Key Responsibilities:
  • Dataset Lifecycle Management: Oversee the collection, organizing, cleaning, and maintenance of large-scale, high-quality datasets for model training.
  • Pipeline Development: Build and maintain scalable data processing pipelines and automated intelligent agents to continuously ingest, clean, and enrich training data.
  • Quality & Benchmarking: Define, track, and optimize dataset quality metrics (e.g., diversity, absence of bias) to directly improve ML model performance.
  • Annotation & Labeling: Design and manage data annotation workflows, collaborating with domain experts to ensure clear, accurate classification protocols.
  • Governance & Compliance: Maintain data provenance, ensure compliance with data governance policies (e.g., GDPR, HIPAA if applicable), and enforce data security measures.
 
Qualifications:
  • Education: Bachelor's or Master's degree in Computer Science, Data Science, Engineering, or a highly quantitative field.
  • Technical Skills:
    • Proficiency in programming languages like Python or SQL.
    • Experience with Big Data tools and cloud platforms (e.g., AWS, GCP, BigQuery).
    • Familiarity with ML frameworks (e.g., PyTorch, Hugging Face).
  • Experience: 3+ years managing large-scale datasets, developing data curation heuristics, and working alongside ML researchers or data scientists.
  • Analytical Mindset: Strong problem-solving skills to identify data quality anomalies, address model biases, and establish evaluation frameworks.
 
What do we provide:
  • A fun, supportive and engaging environment.

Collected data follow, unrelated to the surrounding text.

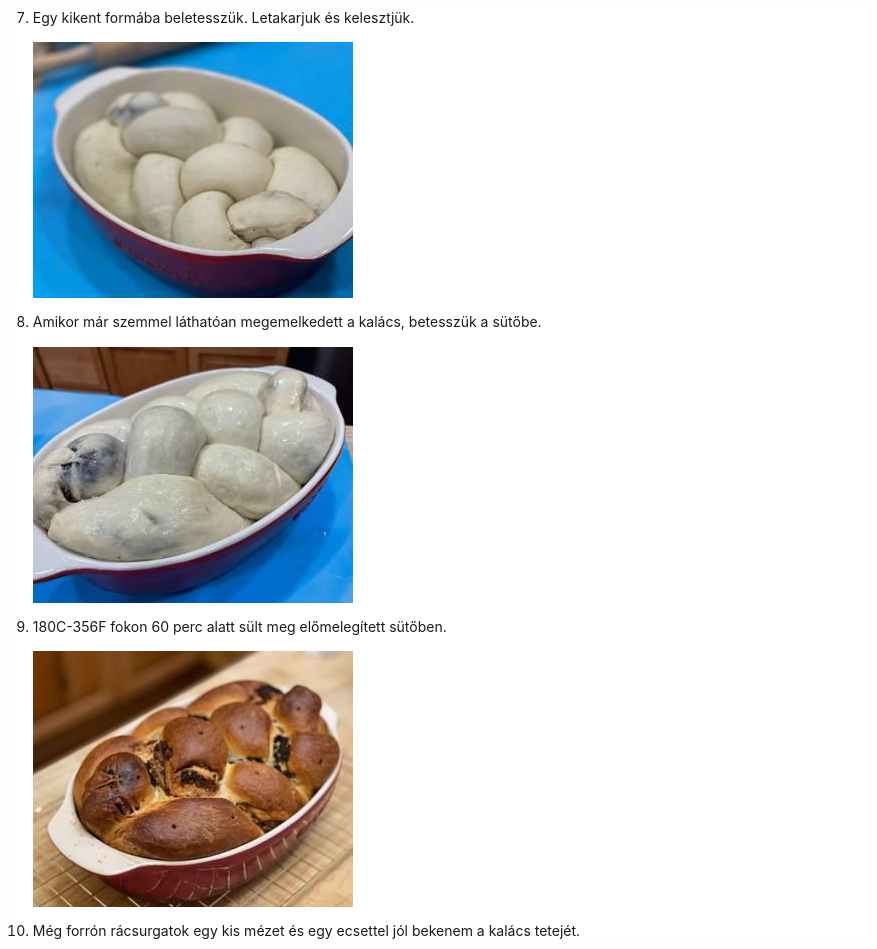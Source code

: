 7. Egy kikent formába beletesszük. Letakarjuk és kelesztjük.
 
    <p><img width="320" height="256" align="left" src="/img/full/e2818020af45997e8471a43607dd2cb0ded441dd.jpg"/></p><div style="clear: both"/>

8. Amikor már szemmel láthatóan megemelkedett a kalács, betesszük a sütőbe.
 
    <p><img width="320" height="256" align="left" src="/img/full/d57257be08142f0975ce56cf7ca4edfafa2b38f8.jpg"/></p><div style="clear: both"/>

9. 180C-356F fokon 60 perc alatt sült meg előmelegített sütőben.
 
    <p><img width="320" height="256" align="left" src="/img/full/6c771bb425234e6bad37b89e35223756293ed1f1.jpg"/></p><div style="clear: both"/>

10. Még forrón rácsurgatok egy kis mézet és egy ecsettel jól bekenem a kalács tetejét.
 
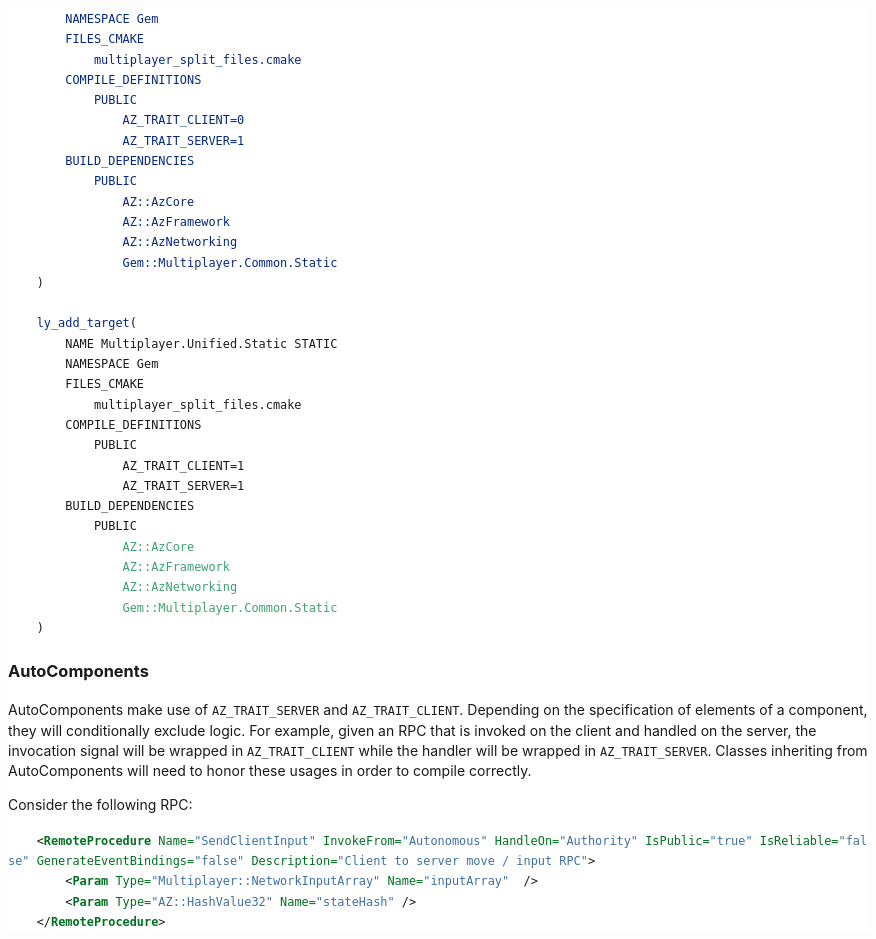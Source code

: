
 ```cmake
        NAMESPACE Gem
        FILES_CMAKE
            multiplayer_split_files.cmake
        COMPILE_DEFINITIONS
            PUBLIC
                AZ_TRAIT_CLIENT=0
                AZ_TRAIT_SERVER=1
        BUILD_DEPENDENCIES
            PUBLIC
                AZ::AzCore
                AZ::AzFramework
                AZ::AzNetworking
                Gem::Multiplayer.Common.Static
    )

    ly_add_target(
        NAME Multiplayer.Unified.Static STATIC
        NAMESPACE Gem
        FILES_CMAKE
            multiplayer_split_files.cmake
        COMPILE_DEFINITIONS
            PUBLIC
                AZ_TRAIT_CLIENT=1
                AZ_TRAIT_SERVER=1
        BUILD_DEPENDENCIES
            PUBLIC
                AZ::AzCore
                AZ::AzFramework
                AZ::AzNetworking
                Gem::Multiplayer.Common.Static
    )
```

### AutoComponents

AutoComponents make use of `AZ_TRAIT_SERVER` and `AZ_TRAIT_CLIENT`. Depending on the specification of elements of a component, they will conditionally exclude logic. For example, given an RPC that is invoked on the client and handled on the server, the invocation signal will be wrapped in `AZ_TRAIT_CLIENT` while the handler will be wrapped in `AZ_TRAIT_SERVER`. Classes inheriting from AutoComponents will need to honor these usages in order to compile correctly.

Consider the following RPC:

```xml
    <RemoteProcedure Name="SendClientInput" InvokeFrom="Autonomous" HandleOn="Authority" IsPublic="true" IsReliable="false" GenerateEventBindings="false" Description="Client to server move / input RPC">
        <Param Type="Multiplayer::NetworkInputArray" Name="inputArray"  />
        <Param Type="AZ::HashValue32" Name="stateHash" />
    </RemoteProcedure>
```
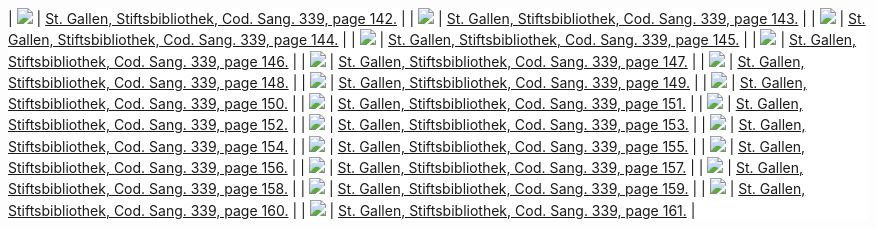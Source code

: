 | ![](http://www.homermultitext.org/iipsrv?OBJ=IIP,1.0&FIF=/project/homer/pyramidal/deepzoom/ecod/codsang339/v1/csg_0339_142.tif&WID=100&CVT=JPEG) | [St. Gallen, Stiftsbibliothek, Cod. Sang. 339, page 142.](http://www.homermultitext.org/ict2?urn=urn:cite2:ecod:codsang339.v1:csg_0339_142) |
| ![](http://www.homermultitext.org/iipsrv?OBJ=IIP,1.0&FIF=/project/homer/pyramidal/deepzoom/ecod/codsang339/v1/csg_0339_143.tif&WID=100&CVT=JPEG) | [St. Gallen, Stiftsbibliothek, Cod. Sang. 339, page 143.](http://www.homermultitext.org/ict2?urn=urn:cite2:ecod:codsang339.v1:csg_0339_143) |
| ![](http://www.homermultitext.org/iipsrv?OBJ=IIP,1.0&FIF=/project/homer/pyramidal/deepzoom/ecod/codsang339/v1/csg_0339_144.tif&WID=100&CVT=JPEG) | [St. Gallen, Stiftsbibliothek, Cod. Sang. 339, page 144.](http://www.homermultitext.org/ict2?urn=urn:cite2:ecod:codsang339.v1:csg_0339_144) |
| ![](http://www.homermultitext.org/iipsrv?OBJ=IIP,1.0&FIF=/project/homer/pyramidal/deepzoom/ecod/codsang339/v1/csg_0339_145.tif&WID=100&CVT=JPEG) | [St. Gallen, Stiftsbibliothek, Cod. Sang. 339, page 145.](http://www.homermultitext.org/ict2?urn=urn:cite2:ecod:codsang339.v1:csg_0339_145) |
| ![](http://www.homermultitext.org/iipsrv?OBJ=IIP,1.0&FIF=/project/homer/pyramidal/deepzoom/ecod/codsang339/v1/csg_0339_146.tif&WID=100&CVT=JPEG) | [St. Gallen, Stiftsbibliothek, Cod. Sang. 339, page 146.](http://www.homermultitext.org/ict2?urn=urn:cite2:ecod:codsang339.v1:csg_0339_146) |
| ![](http://www.homermultitext.org/iipsrv?OBJ=IIP,1.0&FIF=/project/homer/pyramidal/deepzoom/ecod/codsang339/v1/csg_0339_147.tif&WID=100&CVT=JPEG) | [St. Gallen, Stiftsbibliothek, Cod. Sang. 339, page 147.](http://www.homermultitext.org/ict2?urn=urn:cite2:ecod:codsang339.v1:csg_0339_147) |
| ![](http://www.homermultitext.org/iipsrv?OBJ=IIP,1.0&FIF=/project/homer/pyramidal/deepzoom/ecod/codsang339/v1/csg_0339_148.tif&WID=100&CVT=JPEG) | [St. Gallen, Stiftsbibliothek, Cod. Sang. 339, page 148.](http://www.homermultitext.org/ict2?urn=urn:cite2:ecod:codsang339.v1:csg_0339_148) |
| ![](http://www.homermultitext.org/iipsrv?OBJ=IIP,1.0&FIF=/project/homer/pyramidal/deepzoom/ecod/codsang339/v1/csg_0339_149.tif&WID=100&CVT=JPEG) | [St. Gallen, Stiftsbibliothek, Cod. Sang. 339, page 149.](http://www.homermultitext.org/ict2?urn=urn:cite2:ecod:codsang339.v1:csg_0339_149) |
| ![](http://www.homermultitext.org/iipsrv?OBJ=IIP,1.0&FIF=/project/homer/pyramidal/deepzoom/ecod/codsang339/v1/csg_0339_150.tif&WID=100&CVT=JPEG) | [St. Gallen, Stiftsbibliothek, Cod. Sang. 339, page 150.](http://www.homermultitext.org/ict2?urn=urn:cite2:ecod:codsang339.v1:csg_0339_150) |
| ![](http://www.homermultitext.org/iipsrv?OBJ=IIP,1.0&FIF=/project/homer/pyramidal/deepzoom/ecod/codsang339/v1/csg_0339_151.tif&WID=100&CVT=JPEG) | [St. Gallen, Stiftsbibliothek, Cod. Sang. 339, page 151.](http://www.homermultitext.org/ict2?urn=urn:cite2:ecod:codsang339.v1:csg_0339_151) |
| ![](http://www.homermultitext.org/iipsrv?OBJ=IIP,1.0&FIF=/project/homer/pyramidal/deepzoom/ecod/codsang339/v1/csg_0339_152.tif&WID=100&CVT=JPEG) | [St. Gallen, Stiftsbibliothek, Cod. Sang. 339, page 152.](http://www.homermultitext.org/ict2?urn=urn:cite2:ecod:codsang339.v1:csg_0339_152) |
| ![](http://www.homermultitext.org/iipsrv?OBJ=IIP,1.0&FIF=/project/homer/pyramidal/deepzoom/ecod/codsang339/v1/csg_0339_153.tif&WID=100&CVT=JPEG) | [St. Gallen, Stiftsbibliothek, Cod. Sang. 339, page 153.](http://www.homermultitext.org/ict2?urn=urn:cite2:ecod:codsang339.v1:csg_0339_153) |
| ![](http://www.homermultitext.org/iipsrv?OBJ=IIP,1.0&FIF=/project/homer/pyramidal/deepzoom/ecod/codsang339/v1/csg_0339_154.tif&WID=100&CVT=JPEG) | [St. Gallen, Stiftsbibliothek, Cod. Sang. 339, page 154.](http://www.homermultitext.org/ict2?urn=urn:cite2:ecod:codsang339.v1:csg_0339_154) |
| ![](http://www.homermultitext.org/iipsrv?OBJ=IIP,1.0&FIF=/project/homer/pyramidal/deepzoom/ecod/codsang339/v1/csg_0339_155.tif&WID=100&CVT=JPEG) | [St. Gallen, Stiftsbibliothek, Cod. Sang. 339, page 155.](http://www.homermultitext.org/ict2?urn=urn:cite2:ecod:codsang339.v1:csg_0339_155) |
| ![](http://www.homermultitext.org/iipsrv?OBJ=IIP,1.0&FIF=/project/homer/pyramidal/deepzoom/ecod/codsang339/v1/csg_0339_156.tif&WID=100&CVT=JPEG) | [St. Gallen, Stiftsbibliothek, Cod. Sang. 339, page 156.](http://www.homermultitext.org/ict2?urn=urn:cite2:ecod:codsang339.v1:csg_0339_156) |
| ![](http://www.homermultitext.org/iipsrv?OBJ=IIP,1.0&FIF=/project/homer/pyramidal/deepzoom/ecod/codsang339/v1/csg_0339_157.tif&WID=100&CVT=JPEG) | [St. Gallen, Stiftsbibliothek, Cod. Sang. 339, page 157.](http://www.homermultitext.org/ict2?urn=urn:cite2:ecod:codsang339.v1:csg_0339_157) |
| ![](http://www.homermultitext.org/iipsrv?OBJ=IIP,1.0&FIF=/project/homer/pyramidal/deepzoom/ecod/codsang339/v1/csg_0339_158.tif&WID=100&CVT=JPEG) | [St. Gallen, Stiftsbibliothek, Cod. Sang. 339, page 158.](http://www.homermultitext.org/ict2?urn=urn:cite2:ecod:codsang339.v1:csg_0339_158) |
| ![](http://www.homermultitext.org/iipsrv?OBJ=IIP,1.0&FIF=/project/homer/pyramidal/deepzoom/ecod/codsang339/v1/csg_0339_159.tif&WID=100&CVT=JPEG) | [St. Gallen, Stiftsbibliothek, Cod. Sang. 339, page 159.](http://www.homermultitext.org/ict2?urn=urn:cite2:ecod:codsang339.v1:csg_0339_159) |
| ![](http://www.homermultitext.org/iipsrv?OBJ=IIP,1.0&FIF=/project/homer/pyramidal/deepzoom/ecod/codsang339/v1/csg_0339_160.tif&WID=100&CVT=JPEG) | [St. Gallen, Stiftsbibliothek, Cod. Sang. 339, page 160.](http://www.homermultitext.org/ict2?urn=urn:cite2:ecod:codsang339.v1:csg_0339_160) |
| ![](http://www.homermultitext.org/iipsrv?OBJ=IIP,1.0&FIF=/project/homer/pyramidal/deepzoom/ecod/codsang339/v1/csg_0339_161.tif&WID=100&CVT=JPEG) | [St. Gallen, Stiftsbibliothek, Cod. Sang. 339, page 161.](http://www.homermultitext.org/ict2?urn=urn:cite2:ecod:codsang339.v1:csg_0339_161) |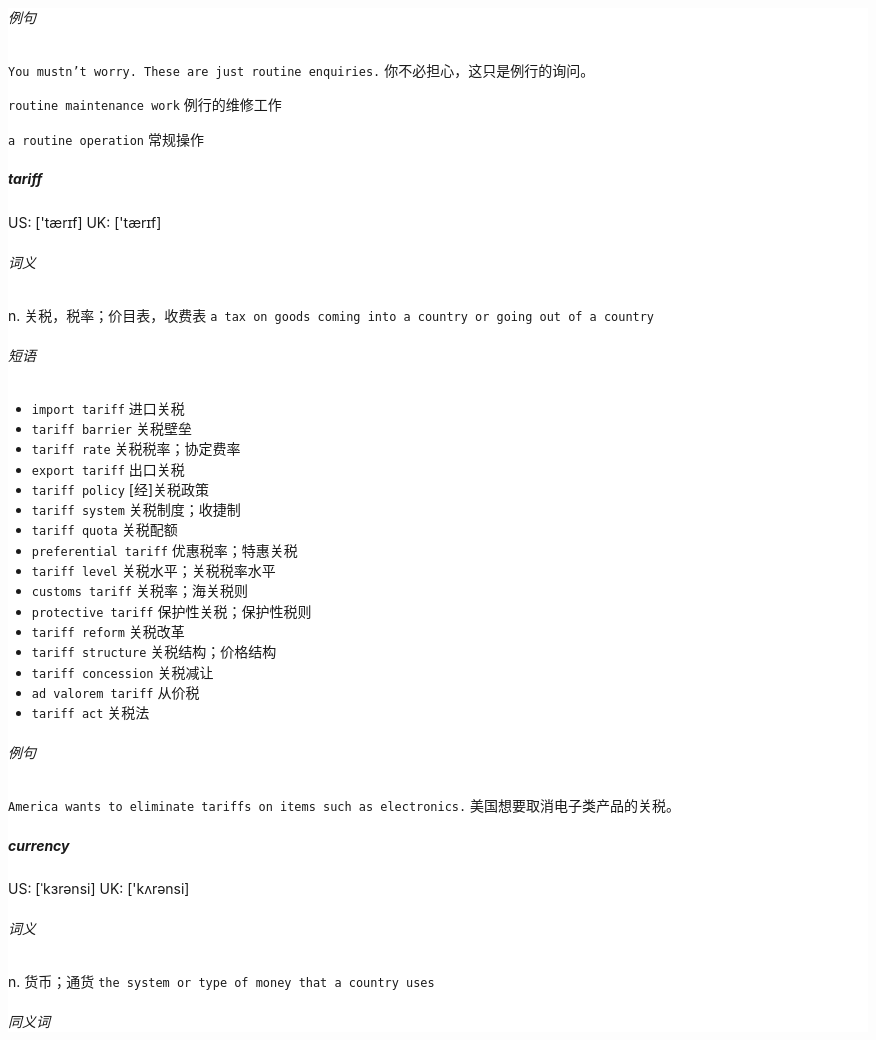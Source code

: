###### 例句

`You mustn’t worry. These are just routine enquiries.`
你不必担心，这只是例行的询问。

`routine maintenance work`
例行的维修工作

`a routine operation`
常规操作


##### tariff

US: ['tærɪf]
UK: ['tærɪf]

###### 词义

n. 关税，税率；价目表，收费表
`a tax on goods coming into a country or going out of a country`

###### 短语

- `import tariff` 进口关税
- `tariff barrier` 关税壁垒
- `tariff rate` 关税税率；协定费率
- `export tariff` 出口关税
- `tariff policy` [经]关税政策
- `tariff system` 关税制度；收捷制
- `tariff quota` 关税配额
- `preferential tariff` 优惠税率；特惠关税
- `tariff level` 关税水平；关税税率水平
- `customs tariff` 关税率；海关税则
- `protective tariff` 保护性关税；保护性税则
- `tariff reform` 关税改革
- `tariff structure` 关税结构；价格结构
- `tariff concession` 关税减让
- `ad valorem tariff` 从价税
- `tariff act` 关税法

###### 例句

`America wants to eliminate tariffs on items such as electronics.`
美国想要取消电子类产品的关税。


##### currency

US: [ˈkɜrənsi]
UK: ['kʌrənsi]

###### 词义

n. 货币；通货
`the system or type of money that a country uses`

###### 同义词
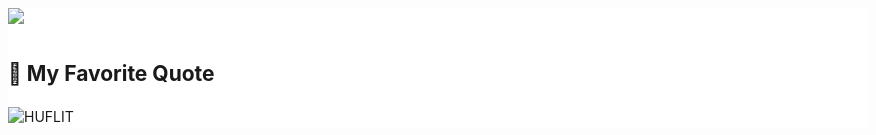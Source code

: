 <img src="https://www.animatedimages.org/data/media/562/animated-line-image-0184.gif" width="1920" />
<h2>📑 My Favorite Quote </h2>

![HUFLIT](https://camo.githubusercontent.com/fbeca1f4c1bb2bf0ed3c3c227a88c7042e7fa95fb03d7df6edd9409c6313b7cd/68747470733a2f2f7265732e636c6f7564696e6172792e636f6d2f656173792d66726f6e74656e642f696d6167652f75706c6f61642f76313539383834303132312f626c6f672f656173792d66726f6e74656e642d62616e6e65722d63726f707065645f796a773067302e6a7067)
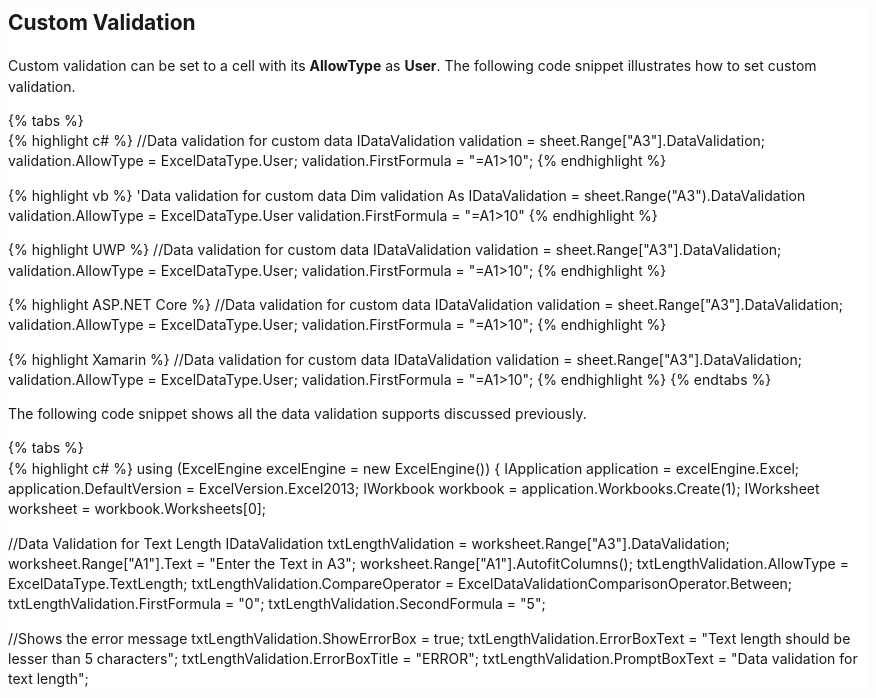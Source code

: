## Custom Validation

Custom validation can be set to a cell with its __AllowType__ as __User__. The following code snippet illustrates how to set custom validation.

{% tabs %}  
{% highlight c# %}
//Data validation for custom data
IDataValidation validation = sheet.Range["A3"].DataValidation;
validation.AllowType = ExcelDataType.User;
validation.FirstFormula = "=A1>10";
{% endhighlight %}

{% highlight vb %}
'Data validation for custom data
Dim validation As IDataValidation = sheet.Range("A3").DataValidation
validation.AllowType = ExcelDataType.User
validation.FirstFormula = "=A1>10"
{% endhighlight %}

{% highlight UWP %}
//Data validation for custom data
IDataValidation validation = sheet.Range["A3"].DataValidation;
validation.AllowType = ExcelDataType.User;
validation.FirstFormula = "=A1>10";
{% endhighlight %}

{% highlight ASP.NET Core %}
//Data validation for custom data
IDataValidation validation = sheet.Range["A3"].DataValidation;
validation.AllowType = ExcelDataType.User;
validation.FirstFormula = "=A1>10";
{% endhighlight %}

{% highlight Xamarin %}
//Data validation for custom data
IDataValidation validation = sheet.Range["A3"].DataValidation;
validation.AllowType = ExcelDataType.User;
validation.FirstFormula = "=A1>10";
{% endhighlight %}
{% endtabs %}   

The following code snippet shows all the data validation supports discussed previously.

{% tabs %}  
{% highlight c# %}
using (ExcelEngine excelEngine = new ExcelEngine())
{
  IApplication application = excelEngine.Excel;
  application.DefaultVersion = ExcelVersion.Excel2013;
  IWorkbook workbook = application.Workbooks.Create(1);
  IWorksheet worksheet = workbook.Worksheets[0];

  //Data Validation for Text Length
  IDataValidation txtLengthValidation = worksheet.Range["A3"].DataValidation;
  worksheet.Range["A1"].Text = "Enter the Text in A3";
  worksheet.Range["A1"].AutofitColumns();
  txtLengthValidation.AllowType = ExcelDataType.TextLength;
  txtLengthValidation.CompareOperator = ExcelDataValidationComparisonOperator.Between;
  txtLengthValidation.FirstFormula = "0";
  txtLengthValidation.SecondFormula = "5";

  //Shows the error message
  txtLengthValidation.ShowErrorBox = true;
  txtLengthValidation.ErrorBoxText = "Text length should be lesser than 5 characters";
  txtLengthValidation.ErrorBoxTitle = "ERROR";
  txtLengthValidation.PromptBoxText = "Data validation for text length";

  • Infrastructures and computational resources to support your work.
  • Opportunity to work on cutting edge technologies with the top talents in the field.
  • Opportunity to make a significant impact on the transportation revolution by the means of advancing autonomous driving.
  • Competitive compensation package.
  • Snacks, lunches, dinners, and fun activities.
 
The base salary range for this full-time position is $174,720 - $295,680, in addition to bonus, equity and benefits. Our salary ranges are determined by role, level, and location. The range displayed on each job posting reflects the minimum and maximum target for new hire salaries for the position across all US locations. Within the range, individual pay is determined by work location and additional factors, including job-related skills, experience, and relevant education or training.
 
We are an Equal Opportunity Employer. It is our policy to provide equal employment opportunities to all qualified persons without regard to race, age, color, sex, sexual orientation, religion, national origin, disability, veteran status or marital status or any other prescribed category set forth in federal or state regulations.